L’autre victime de la déferlante Momentum s’appelle La politique peut être différente (LMP), formation écologiste de centre-droit éjectée du Parlement européen intégré de justesse en 2014 avec 5,04%. Déserté en janvier 2013 par les verts de gauche, décrédibilisé en 2018 après avoir favorisé la majorité absolue des deux-tiers conquise par Orbán en refusant toute alliance avec l’opposition et dévitalisé au soir du 26 mai, cet ancêtre de Momentum lancé tambour battant en février 2009 défendait lui aussi la fierté d’être hongrois·e, l’Europe, une politique propre, l’égalité des chances et une éducation de qualité.
«Momentum profite notamment du désaveu des partis traditionnels et de la recherche d’une nouvelle force crédible au sein d’une opposition submergée par le doute», estime le politologue Bulcsú Hunyadi du centre de réflexion Political Capital. «La jeunesse, le volontarisme et l’attachement viscéralement européen de Momentum marqueurs de leur campagne ont été l’autre moteur important de ce succès. L’absence d’assise idéologique précise de Momentum aux yeux de nombreux électeurs hongrois lui a permis d’engranger des voix en provenance du LMP, des socialistes ou du Jobbik», poursuit l’analyste.
«Campagne sans faute»
Défenseur du mariage homosexuel dans un pays où la Constitution sacralise l’union hétérosexuelle, partisan de l’adhésion au parquet européen afin de permettre à Bruxelles d’enquêter sans entrave sur les affaires de corruption entachant la réputation de Budapest et porté par deux femmes têtes de liste alors que la Hongrie comptait le moins de candidates sur l’ensemble des vingt-huit pays de l’UE, Momentum affiche la même fraîcheur politique que le Fidesz libéral des origines. Les comparaisons ressortent régulièrement entre András Fekete-Győr et Viktor Orbán époque jeune dissident anticommuniste.
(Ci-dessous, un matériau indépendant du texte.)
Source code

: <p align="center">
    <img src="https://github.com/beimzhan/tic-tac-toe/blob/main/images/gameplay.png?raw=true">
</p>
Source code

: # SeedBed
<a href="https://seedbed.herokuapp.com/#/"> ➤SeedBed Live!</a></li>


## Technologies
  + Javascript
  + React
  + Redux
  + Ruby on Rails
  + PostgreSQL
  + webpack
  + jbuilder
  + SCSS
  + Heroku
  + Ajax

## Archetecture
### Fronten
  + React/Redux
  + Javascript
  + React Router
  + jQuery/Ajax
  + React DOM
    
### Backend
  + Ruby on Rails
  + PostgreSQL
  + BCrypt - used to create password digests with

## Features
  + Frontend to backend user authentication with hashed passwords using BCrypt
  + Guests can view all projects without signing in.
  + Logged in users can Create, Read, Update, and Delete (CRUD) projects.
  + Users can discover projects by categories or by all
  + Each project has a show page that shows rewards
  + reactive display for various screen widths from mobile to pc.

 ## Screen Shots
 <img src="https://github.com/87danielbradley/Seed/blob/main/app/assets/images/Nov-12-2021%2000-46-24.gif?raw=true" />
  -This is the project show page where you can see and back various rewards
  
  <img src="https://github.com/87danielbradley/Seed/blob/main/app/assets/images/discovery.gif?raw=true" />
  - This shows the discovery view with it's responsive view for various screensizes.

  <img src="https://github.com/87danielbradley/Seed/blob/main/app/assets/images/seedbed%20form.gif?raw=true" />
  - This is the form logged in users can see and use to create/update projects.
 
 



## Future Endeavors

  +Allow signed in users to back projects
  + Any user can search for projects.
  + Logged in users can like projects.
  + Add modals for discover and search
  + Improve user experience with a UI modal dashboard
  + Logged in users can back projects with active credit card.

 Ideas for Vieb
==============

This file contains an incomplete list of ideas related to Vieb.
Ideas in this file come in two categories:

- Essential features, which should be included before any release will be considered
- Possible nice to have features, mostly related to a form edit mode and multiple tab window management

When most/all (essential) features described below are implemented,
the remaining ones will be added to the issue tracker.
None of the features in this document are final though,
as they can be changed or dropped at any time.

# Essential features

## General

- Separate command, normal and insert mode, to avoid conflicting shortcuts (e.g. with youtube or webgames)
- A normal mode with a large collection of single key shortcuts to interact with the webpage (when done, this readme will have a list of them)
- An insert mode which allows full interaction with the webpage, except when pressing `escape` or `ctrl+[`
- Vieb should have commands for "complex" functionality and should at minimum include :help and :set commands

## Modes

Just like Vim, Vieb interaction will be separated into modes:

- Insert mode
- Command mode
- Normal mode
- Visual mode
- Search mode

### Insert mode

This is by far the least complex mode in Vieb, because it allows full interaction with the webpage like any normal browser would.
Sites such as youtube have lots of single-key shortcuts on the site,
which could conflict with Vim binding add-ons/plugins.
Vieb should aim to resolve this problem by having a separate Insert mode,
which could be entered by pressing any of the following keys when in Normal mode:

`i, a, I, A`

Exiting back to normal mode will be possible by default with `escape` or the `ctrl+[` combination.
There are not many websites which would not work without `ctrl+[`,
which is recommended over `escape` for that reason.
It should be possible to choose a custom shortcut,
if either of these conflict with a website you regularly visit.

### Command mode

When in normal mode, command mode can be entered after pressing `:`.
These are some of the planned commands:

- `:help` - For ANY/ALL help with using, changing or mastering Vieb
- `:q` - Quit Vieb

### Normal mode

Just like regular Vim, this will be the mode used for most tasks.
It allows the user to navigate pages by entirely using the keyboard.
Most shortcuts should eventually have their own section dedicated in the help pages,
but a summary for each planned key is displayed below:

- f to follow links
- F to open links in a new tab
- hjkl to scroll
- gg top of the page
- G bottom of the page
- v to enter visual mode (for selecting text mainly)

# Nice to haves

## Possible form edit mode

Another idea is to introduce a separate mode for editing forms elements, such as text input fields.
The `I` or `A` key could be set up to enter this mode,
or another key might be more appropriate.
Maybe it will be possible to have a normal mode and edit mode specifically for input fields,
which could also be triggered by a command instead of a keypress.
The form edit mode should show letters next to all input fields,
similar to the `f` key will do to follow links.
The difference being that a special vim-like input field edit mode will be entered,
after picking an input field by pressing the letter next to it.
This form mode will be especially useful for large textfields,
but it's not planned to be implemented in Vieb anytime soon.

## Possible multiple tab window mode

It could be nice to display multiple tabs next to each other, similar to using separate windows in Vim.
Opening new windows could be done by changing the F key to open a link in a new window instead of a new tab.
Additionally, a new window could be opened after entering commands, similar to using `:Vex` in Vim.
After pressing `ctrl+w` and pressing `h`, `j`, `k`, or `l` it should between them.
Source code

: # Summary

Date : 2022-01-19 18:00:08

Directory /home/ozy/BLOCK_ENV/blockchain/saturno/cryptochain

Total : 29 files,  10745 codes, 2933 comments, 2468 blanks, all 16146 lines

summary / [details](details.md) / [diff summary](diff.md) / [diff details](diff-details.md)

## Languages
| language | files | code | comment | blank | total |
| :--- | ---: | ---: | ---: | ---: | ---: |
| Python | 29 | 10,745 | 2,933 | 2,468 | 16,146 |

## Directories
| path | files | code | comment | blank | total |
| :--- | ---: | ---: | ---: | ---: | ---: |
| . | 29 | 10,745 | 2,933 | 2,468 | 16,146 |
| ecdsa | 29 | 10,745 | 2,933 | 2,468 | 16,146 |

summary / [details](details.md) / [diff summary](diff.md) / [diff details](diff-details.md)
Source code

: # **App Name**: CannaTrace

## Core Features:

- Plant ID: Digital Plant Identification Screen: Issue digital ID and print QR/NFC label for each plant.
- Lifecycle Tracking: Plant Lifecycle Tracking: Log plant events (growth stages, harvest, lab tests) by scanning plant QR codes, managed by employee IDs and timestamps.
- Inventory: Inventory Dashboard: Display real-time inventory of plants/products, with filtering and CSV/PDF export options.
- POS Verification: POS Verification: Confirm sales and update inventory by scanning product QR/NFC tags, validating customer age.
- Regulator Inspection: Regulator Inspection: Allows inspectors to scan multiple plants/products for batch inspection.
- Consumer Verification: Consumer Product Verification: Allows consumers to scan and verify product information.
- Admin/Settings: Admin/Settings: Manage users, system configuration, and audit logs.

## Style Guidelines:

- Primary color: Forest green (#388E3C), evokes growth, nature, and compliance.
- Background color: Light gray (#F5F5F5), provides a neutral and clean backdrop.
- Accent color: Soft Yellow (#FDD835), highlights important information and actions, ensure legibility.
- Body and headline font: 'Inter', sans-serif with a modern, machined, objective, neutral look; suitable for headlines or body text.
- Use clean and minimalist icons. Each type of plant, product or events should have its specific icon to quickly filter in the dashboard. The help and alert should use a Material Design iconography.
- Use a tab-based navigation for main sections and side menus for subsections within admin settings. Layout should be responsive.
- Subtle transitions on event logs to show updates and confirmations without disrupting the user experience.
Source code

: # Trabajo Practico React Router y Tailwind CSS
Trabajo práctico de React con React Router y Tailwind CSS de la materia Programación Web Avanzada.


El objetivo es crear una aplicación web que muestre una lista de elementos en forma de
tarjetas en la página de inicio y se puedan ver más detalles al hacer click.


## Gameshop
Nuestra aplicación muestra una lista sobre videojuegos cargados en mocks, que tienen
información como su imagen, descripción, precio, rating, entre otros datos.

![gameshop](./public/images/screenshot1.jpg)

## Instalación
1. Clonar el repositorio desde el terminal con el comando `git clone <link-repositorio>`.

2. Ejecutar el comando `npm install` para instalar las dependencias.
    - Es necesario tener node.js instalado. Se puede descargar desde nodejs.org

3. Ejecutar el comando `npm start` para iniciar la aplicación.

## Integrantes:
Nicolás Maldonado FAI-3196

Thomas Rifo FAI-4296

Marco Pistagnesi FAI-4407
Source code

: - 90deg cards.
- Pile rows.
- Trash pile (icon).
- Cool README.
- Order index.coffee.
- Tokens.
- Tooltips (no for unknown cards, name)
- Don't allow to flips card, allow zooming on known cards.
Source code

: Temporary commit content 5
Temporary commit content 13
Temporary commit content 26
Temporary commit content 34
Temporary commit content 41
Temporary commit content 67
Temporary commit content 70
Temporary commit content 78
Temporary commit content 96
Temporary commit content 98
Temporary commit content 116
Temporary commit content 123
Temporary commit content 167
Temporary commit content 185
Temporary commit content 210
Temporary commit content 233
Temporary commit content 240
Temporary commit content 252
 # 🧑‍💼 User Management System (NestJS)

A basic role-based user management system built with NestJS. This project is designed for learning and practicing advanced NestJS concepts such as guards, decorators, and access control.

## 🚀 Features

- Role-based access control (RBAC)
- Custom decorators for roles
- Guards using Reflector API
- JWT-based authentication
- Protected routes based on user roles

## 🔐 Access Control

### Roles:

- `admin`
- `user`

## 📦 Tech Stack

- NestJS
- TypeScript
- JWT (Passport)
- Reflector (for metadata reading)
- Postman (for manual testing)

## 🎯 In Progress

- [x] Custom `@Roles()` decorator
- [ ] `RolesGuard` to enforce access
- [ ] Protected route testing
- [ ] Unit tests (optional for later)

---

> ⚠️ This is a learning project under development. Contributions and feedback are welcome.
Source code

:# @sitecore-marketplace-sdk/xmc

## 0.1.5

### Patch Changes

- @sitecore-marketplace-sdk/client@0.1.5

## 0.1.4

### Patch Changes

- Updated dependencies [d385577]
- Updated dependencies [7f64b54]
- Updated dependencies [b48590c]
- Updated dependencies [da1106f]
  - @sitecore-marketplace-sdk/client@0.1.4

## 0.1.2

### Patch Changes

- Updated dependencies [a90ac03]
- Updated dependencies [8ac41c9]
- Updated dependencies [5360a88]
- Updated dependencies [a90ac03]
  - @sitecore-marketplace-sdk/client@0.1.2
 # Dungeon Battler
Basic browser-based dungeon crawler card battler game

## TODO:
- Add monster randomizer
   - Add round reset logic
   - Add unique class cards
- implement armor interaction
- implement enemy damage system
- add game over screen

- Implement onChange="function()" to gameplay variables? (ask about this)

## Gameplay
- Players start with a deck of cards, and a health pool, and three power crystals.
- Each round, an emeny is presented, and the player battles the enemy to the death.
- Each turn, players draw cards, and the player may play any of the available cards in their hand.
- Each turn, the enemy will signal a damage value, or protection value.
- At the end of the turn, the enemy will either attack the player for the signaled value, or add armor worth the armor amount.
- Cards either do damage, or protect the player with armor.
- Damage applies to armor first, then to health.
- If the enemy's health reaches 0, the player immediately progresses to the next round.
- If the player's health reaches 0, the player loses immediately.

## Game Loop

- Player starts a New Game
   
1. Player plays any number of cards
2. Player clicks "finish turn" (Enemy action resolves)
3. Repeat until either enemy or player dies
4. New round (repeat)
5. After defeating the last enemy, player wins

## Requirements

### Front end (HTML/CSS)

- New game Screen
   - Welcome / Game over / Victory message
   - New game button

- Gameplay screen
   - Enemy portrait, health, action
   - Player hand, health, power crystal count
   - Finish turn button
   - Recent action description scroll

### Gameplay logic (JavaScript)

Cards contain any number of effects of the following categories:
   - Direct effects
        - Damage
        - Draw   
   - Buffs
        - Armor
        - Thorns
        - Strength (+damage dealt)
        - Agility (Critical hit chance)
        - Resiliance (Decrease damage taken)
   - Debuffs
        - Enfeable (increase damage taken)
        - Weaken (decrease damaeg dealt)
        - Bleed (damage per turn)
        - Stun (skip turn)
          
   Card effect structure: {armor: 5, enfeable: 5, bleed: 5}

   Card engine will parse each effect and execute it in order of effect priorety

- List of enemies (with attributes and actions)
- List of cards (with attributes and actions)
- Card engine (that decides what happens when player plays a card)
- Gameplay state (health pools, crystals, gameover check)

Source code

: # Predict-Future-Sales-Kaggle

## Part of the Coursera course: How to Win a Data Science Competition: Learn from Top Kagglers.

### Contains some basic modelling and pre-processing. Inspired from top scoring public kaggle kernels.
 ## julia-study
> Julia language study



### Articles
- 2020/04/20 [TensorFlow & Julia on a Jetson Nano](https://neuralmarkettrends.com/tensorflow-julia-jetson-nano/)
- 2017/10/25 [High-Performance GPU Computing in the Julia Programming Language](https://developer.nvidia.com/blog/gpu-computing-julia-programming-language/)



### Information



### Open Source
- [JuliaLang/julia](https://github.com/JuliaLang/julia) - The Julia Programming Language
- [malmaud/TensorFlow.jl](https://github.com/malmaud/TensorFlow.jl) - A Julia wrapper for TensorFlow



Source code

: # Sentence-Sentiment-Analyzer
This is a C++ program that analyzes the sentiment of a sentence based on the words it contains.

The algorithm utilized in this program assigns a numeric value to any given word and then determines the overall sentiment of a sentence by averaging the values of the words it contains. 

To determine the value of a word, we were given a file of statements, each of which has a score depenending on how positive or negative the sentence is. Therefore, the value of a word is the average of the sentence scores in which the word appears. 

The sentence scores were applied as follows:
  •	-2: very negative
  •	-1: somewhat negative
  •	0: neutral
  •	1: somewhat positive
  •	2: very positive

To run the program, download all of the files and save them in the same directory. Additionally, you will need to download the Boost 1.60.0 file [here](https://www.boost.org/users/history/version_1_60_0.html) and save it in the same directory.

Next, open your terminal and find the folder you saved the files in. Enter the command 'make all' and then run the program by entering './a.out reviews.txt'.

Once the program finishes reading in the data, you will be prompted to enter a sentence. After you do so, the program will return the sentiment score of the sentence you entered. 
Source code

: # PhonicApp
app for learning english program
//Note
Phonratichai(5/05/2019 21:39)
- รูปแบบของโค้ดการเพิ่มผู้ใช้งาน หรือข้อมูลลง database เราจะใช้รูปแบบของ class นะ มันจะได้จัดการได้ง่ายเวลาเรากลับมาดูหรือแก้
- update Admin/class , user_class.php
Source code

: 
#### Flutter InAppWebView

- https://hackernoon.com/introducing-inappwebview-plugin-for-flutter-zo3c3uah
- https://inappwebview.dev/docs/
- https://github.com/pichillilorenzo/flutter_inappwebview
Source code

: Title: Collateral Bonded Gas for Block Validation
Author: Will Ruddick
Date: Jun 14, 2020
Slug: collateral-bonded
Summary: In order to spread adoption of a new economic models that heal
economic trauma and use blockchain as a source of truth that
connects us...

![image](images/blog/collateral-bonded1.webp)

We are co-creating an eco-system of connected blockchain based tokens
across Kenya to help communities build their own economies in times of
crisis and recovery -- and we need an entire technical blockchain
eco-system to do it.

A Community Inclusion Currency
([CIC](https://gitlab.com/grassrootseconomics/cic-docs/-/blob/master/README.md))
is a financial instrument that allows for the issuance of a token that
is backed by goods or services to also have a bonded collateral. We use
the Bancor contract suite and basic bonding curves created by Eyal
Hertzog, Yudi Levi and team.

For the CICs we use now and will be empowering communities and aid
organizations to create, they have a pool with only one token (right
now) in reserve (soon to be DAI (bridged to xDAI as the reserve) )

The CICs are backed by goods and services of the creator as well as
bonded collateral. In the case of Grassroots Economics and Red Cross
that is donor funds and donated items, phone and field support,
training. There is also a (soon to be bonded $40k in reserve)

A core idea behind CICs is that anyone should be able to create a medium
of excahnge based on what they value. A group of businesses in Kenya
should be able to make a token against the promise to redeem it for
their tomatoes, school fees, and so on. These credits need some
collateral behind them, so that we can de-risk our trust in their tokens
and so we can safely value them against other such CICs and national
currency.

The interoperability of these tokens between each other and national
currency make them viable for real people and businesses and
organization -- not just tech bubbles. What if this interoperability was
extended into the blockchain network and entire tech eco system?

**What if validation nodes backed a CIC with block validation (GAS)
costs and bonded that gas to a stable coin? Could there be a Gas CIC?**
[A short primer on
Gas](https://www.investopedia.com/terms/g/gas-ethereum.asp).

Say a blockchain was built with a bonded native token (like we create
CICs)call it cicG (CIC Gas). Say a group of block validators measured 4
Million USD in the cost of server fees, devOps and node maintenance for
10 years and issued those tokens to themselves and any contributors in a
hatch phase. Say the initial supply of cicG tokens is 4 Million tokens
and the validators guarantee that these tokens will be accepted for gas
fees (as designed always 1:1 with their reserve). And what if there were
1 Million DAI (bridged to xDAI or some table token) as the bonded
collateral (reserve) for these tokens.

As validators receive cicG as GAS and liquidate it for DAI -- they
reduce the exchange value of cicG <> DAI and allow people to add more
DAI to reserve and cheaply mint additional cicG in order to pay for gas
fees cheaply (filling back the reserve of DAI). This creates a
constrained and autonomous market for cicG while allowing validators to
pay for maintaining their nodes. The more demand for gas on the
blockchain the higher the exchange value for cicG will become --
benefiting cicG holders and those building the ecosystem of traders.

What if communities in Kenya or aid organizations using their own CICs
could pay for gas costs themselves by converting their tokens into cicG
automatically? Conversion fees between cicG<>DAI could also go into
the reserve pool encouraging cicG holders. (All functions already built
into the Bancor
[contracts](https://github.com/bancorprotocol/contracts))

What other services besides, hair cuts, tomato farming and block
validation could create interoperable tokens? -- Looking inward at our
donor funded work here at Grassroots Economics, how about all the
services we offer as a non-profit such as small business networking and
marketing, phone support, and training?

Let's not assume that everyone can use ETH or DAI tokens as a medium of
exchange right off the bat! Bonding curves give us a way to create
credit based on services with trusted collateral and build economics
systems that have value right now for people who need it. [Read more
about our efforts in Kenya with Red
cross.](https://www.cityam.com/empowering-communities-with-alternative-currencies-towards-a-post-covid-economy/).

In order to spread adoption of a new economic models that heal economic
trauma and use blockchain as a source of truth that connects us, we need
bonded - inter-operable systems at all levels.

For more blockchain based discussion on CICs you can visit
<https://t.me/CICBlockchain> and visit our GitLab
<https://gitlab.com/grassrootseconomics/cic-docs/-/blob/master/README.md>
«Momentum s’est reposé sur un message fort maintenu tout au long d’une une campagne sans faute. Les élections continentales favorisent les petits partis anti ou proeuropéens type Momentum doté d’une vision claire de l’Europe et de son futur», selon la chercheuse Andrea Virág de l’institut Republikon.
Momentum peut célébrer sa percée mais doit encore se bâtir une vraie stature nationale.
«Par ailleurs, tous les sondages publiés dans les semaines précédant le scrutin montraient Momentum au-dessus du seuil des 5% et nombre d’électeurs potentiels qui ne les avaient pas soutenus en 2018 ont appuyé Momentum cette année car ils ne craignaient plus que leur vote soit perdu», souligne l’experte.
Les 52,48% du Fidesz rappellent néanmoins que le discours anti-immigration et anti-Bruxelles répété depuis la crise des réfugiés par l’exécutif et près de 500 médias domestiqués impriment toujours. L’explosion de Momentum, la performance de Coalition démocratique doublant son contingent d’eurodéputé·es (deux à quatre) et l’effondrement des anti-Orbán installés laissent augurer une recomposition de l’opposition hongroise en vue des municipales de cet automne. Momentum peut célébrer sa percée mais doit encore se bâtir une vraie stature nationale. Gare à la crise de croissance.